Bluebeard: A Musical Fantasy
by
PREFACE
More than a dozen years ago musical scholars and critics began to illuminate the musical darkness of New York with lecture-recitals explanatory of the more abstruse German operas. Previous to this era no one had ever thought, for instance, of unfolding the story, or the “Leit motive” (if there happened to be any!), in “The Bohemian Girl,” “Maritana,” or “Martha.” These and many other delightful but thoroughly third-class works unfolded themselves as they went along, to the entire satisfaction of a public so unbelievably care-free, happy, thoughtless, childlike, uninstructed, that it hardly seems as if they could have been our ancestors.
Wagner changed all this at a single blow. One could no longer leave one’s brains with one’s hat in the coat-room when the “Nibelungen Ring”appeared! Learned critics, pitifully comprehending the fathomless ignorance of the people, began to give lectures on the “Ring” to large audiences, mostly of ladies, through whom in course of time a certain amount of information percolated and reached the husbands–the somewhat circuitous, but only possible method by which aesthetic knowledge can be conveyed to the American male. Women are hopeless idealists! It is not enough for them that their brothers or husbands should pay for the seats at the opera and accompany them there, clad in irreproachable evening dress. Not at all! They wish them to sit erect, keep awake, and look intelligent, and it is but just to say that many of them succeed in doing so. The art-form known as the lecture-recital, then, has succeeded in forcibly educating so large a section of the public that immense audiences gather at the Metropolitan Opera House, one-half of them at least, in a state of such chastened susceptibility and erudition that the Tetralogy of Wagner has no terrors for them.
The next move was in behalf of the more cryptic, symbolic, hectic, toxic works of the ultra-modern French school, which have been so brilliantly illuminated by their protagonists that thousands of women in the larger cities recognize a master’s voice whenever one of his themes is played upon the Victrola.
I shall offer my practically priceless manuscript of “Bluebeard” for production in French at the Metropolitan, and in English at the Century Opera House; meantime Mr.

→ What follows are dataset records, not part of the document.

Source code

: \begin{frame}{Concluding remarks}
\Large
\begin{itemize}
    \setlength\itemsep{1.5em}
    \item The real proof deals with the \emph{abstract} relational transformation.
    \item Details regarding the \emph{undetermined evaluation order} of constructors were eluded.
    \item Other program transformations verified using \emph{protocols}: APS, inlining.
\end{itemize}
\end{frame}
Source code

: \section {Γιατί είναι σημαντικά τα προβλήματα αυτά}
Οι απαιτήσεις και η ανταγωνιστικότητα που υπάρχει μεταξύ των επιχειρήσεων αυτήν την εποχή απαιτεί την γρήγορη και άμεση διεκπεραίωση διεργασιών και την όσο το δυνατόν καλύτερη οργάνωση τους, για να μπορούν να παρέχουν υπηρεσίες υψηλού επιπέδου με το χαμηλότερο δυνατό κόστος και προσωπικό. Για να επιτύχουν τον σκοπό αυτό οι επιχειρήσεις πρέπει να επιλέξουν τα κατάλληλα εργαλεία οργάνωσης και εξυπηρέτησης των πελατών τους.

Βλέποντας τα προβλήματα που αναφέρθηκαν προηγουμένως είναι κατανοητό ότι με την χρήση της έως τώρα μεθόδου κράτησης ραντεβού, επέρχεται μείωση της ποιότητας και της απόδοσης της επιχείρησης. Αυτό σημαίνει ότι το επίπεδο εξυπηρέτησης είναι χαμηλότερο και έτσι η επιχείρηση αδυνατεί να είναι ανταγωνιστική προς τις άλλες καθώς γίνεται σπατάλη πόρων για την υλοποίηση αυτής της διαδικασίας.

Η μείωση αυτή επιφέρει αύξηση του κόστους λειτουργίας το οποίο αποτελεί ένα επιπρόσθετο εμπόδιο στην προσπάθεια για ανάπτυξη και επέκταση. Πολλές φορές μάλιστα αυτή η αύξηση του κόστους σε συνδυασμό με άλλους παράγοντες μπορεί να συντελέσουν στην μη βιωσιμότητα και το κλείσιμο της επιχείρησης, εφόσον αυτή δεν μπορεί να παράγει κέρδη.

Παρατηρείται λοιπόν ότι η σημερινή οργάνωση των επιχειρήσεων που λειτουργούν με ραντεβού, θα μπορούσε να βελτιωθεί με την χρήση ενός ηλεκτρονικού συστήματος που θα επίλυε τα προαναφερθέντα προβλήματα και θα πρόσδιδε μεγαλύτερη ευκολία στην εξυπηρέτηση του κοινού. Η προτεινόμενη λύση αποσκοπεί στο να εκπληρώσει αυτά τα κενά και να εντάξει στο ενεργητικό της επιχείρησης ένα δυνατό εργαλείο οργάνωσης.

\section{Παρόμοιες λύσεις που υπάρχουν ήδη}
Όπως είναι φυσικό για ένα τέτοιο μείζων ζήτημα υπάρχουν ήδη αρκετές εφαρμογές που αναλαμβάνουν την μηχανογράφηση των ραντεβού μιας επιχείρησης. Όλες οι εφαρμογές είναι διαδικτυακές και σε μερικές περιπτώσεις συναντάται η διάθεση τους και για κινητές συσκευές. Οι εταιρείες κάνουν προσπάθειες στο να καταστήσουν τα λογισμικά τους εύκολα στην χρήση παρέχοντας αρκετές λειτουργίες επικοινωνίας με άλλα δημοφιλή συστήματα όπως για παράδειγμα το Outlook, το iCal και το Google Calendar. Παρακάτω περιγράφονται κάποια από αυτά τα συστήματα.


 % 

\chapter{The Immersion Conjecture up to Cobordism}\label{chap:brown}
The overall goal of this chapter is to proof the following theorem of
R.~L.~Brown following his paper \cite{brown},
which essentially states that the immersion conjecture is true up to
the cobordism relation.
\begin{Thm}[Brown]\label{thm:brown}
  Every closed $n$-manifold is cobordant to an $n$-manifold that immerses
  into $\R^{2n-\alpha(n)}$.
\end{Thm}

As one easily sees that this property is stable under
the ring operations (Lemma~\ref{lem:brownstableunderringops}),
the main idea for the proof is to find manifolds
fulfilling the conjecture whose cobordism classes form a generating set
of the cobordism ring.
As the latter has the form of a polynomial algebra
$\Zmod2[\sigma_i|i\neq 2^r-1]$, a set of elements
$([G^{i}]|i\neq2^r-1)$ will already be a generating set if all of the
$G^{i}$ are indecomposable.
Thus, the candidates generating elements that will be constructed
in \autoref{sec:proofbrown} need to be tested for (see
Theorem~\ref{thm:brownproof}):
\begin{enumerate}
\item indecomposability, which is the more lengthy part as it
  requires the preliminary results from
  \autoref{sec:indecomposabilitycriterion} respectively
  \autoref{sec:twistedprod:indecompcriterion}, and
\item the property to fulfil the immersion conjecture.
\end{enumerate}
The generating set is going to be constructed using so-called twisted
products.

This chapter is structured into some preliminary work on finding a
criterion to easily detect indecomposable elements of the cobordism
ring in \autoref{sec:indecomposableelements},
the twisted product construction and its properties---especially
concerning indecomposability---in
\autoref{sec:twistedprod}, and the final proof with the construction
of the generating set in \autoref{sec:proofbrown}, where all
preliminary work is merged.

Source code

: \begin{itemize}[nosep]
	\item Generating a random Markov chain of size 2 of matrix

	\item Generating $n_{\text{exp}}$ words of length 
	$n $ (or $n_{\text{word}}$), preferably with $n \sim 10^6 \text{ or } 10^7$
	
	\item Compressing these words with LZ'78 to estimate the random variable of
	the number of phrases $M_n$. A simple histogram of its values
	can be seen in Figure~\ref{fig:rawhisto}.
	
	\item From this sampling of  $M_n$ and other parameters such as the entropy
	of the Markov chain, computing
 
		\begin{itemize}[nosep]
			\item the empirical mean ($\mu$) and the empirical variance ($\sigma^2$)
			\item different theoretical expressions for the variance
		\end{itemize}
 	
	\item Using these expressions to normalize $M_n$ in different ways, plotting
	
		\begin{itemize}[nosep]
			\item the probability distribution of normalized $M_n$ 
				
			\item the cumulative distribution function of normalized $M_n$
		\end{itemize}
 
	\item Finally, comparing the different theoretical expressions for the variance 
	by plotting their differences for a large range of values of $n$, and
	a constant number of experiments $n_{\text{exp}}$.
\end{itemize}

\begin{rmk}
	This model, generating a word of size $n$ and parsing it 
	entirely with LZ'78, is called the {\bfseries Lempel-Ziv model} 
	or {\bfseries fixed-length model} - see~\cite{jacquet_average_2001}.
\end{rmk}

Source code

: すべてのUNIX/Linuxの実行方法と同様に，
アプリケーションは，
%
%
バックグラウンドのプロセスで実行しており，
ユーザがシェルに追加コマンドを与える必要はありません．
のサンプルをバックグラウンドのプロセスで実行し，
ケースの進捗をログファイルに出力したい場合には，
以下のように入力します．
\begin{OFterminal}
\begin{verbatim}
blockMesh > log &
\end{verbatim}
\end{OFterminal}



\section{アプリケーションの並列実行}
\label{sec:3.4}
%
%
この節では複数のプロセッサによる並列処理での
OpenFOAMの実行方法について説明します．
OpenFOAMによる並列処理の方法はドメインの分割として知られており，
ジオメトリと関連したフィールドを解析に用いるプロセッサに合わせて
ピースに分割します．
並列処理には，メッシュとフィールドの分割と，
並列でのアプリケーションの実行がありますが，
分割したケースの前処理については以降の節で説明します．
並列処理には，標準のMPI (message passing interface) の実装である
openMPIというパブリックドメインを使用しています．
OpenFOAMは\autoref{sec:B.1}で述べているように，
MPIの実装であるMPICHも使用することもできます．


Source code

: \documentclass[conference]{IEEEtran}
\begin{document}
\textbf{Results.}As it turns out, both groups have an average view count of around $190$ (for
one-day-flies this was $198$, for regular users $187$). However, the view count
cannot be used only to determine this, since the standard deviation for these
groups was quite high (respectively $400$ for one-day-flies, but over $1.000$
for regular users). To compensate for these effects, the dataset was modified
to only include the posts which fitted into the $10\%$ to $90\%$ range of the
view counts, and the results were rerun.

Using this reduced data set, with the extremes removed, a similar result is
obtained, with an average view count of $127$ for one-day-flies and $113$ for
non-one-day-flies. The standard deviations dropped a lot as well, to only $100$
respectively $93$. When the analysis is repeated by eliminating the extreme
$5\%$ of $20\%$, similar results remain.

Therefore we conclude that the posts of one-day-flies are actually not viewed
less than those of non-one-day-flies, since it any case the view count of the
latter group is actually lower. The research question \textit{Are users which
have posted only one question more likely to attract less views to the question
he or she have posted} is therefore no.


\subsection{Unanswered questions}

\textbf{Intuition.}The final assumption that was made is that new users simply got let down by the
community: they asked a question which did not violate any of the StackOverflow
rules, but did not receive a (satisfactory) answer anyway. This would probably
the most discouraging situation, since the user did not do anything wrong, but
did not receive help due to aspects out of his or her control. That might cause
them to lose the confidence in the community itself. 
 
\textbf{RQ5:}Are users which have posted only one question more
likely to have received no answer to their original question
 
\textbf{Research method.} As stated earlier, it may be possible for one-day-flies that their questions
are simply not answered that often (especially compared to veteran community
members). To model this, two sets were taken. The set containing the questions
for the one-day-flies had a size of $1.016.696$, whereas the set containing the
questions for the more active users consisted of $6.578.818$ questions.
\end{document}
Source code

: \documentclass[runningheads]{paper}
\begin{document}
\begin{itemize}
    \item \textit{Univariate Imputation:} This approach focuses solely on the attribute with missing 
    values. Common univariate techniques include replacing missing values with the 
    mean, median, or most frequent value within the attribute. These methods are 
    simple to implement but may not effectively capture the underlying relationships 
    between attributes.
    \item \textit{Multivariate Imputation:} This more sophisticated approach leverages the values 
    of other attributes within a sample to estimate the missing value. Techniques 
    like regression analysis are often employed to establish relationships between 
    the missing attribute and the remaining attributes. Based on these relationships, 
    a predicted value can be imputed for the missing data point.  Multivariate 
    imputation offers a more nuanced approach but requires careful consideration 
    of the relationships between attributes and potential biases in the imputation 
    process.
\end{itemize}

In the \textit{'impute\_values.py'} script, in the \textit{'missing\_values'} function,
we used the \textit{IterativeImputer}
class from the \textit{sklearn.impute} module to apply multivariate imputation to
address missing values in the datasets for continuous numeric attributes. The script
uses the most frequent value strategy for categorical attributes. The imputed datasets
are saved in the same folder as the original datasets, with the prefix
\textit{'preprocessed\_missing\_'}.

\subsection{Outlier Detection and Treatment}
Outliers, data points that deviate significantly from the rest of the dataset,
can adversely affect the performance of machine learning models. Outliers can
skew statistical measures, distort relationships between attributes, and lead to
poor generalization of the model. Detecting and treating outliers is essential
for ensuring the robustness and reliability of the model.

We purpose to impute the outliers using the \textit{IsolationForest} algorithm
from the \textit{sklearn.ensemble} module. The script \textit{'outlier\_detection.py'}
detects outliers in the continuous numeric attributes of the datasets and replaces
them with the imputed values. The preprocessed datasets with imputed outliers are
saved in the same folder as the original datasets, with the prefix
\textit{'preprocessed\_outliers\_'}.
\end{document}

Hammerstein is so impressed with its originality, audacity, and tragic power that he is laying the corner-stone for a magnificent new building and will open and close it with “Bluebeard” in German, if no unforeseen legal complications should prevent.
It is in preparation for all this activity that I issue this brief but epoch-making little work.
KATE DOUGLAS WIGGIN. NEW YORK, February, 1914.
CAST OF CHARACTERS
Bluebeard (baritone). Man of enormous wealth but dubious morals. Pioneer of the trial-marriage idea.
Fatima (singing_actress). Innocent, romantic, frivolous blonde type, rich in personal charm, weak in logic and a poor judge of men.
Sister Anne (soprano). Impulsive, magnetic, ambitious, highly marriageable brunette.
The Mother (contralto). Impecunious, mercenary widow, determined to settle her daughters in life without any regard to eugenic principles.
Mustapha (robust_tenor). Elder brother; the one who has the fat acting part since he rescues Fatima and slays Bluebeard.
Other Brothers (falsettos). Of no account save to show the size of the family to which Fatima belongs and her mother’s sound convictions on the subject of race suicide. The other brothers have nothing to do except to slay sheep (by accident) when attempting to destroy Bluebeard’s tiger and elephant.
The Tiger (throaty_baritone). Comic character.
The Elephant & The Dragon (basses). Introduced simply as corroborative detail.
Chorus of Bluebeard’s Vassals (baritones_and_basses).
Chorus of Headless Wives (sopranos_and_contraltos).
Chorus of Sheep (tenors).
Bluebeard
(Lecture-Recital)
WE are proceeding on the supposition that this music-drama of “Bluebeard” is a posthumous work of Richard Wagner. It is said (our authority being a late number of the musical and Court Journal, Die_Fliegende_Bla’tter) that a housemaid, while tidying one of the rooms in a villa formerly occupied by the Wagner family in summer, perceived an enormous halo shining persistently over a certain bedstead standing against the wall, the said halo absolutely refusing to remove itself when attacked with a feather- duster. The housemaid thought at first that it was simply an effect of the sunlight, but observed subsequently that the halo was just as large, fine yellow, opaque, and circular on dark days as on bright ones; consequently, on a certain morning when it was so huge and glaring as to be positively offensive to the eye, inasmuch as it did not hang over a Holy Family, but over an ordinary and somewhat uncomfortable article of furniture, she adopted the courageous feminine expedient of looking underneath the bed, where she found this priceless legacy of the master reposing in a hat-box in which it had lain for nearly half a century, unsuspected, undisturbed.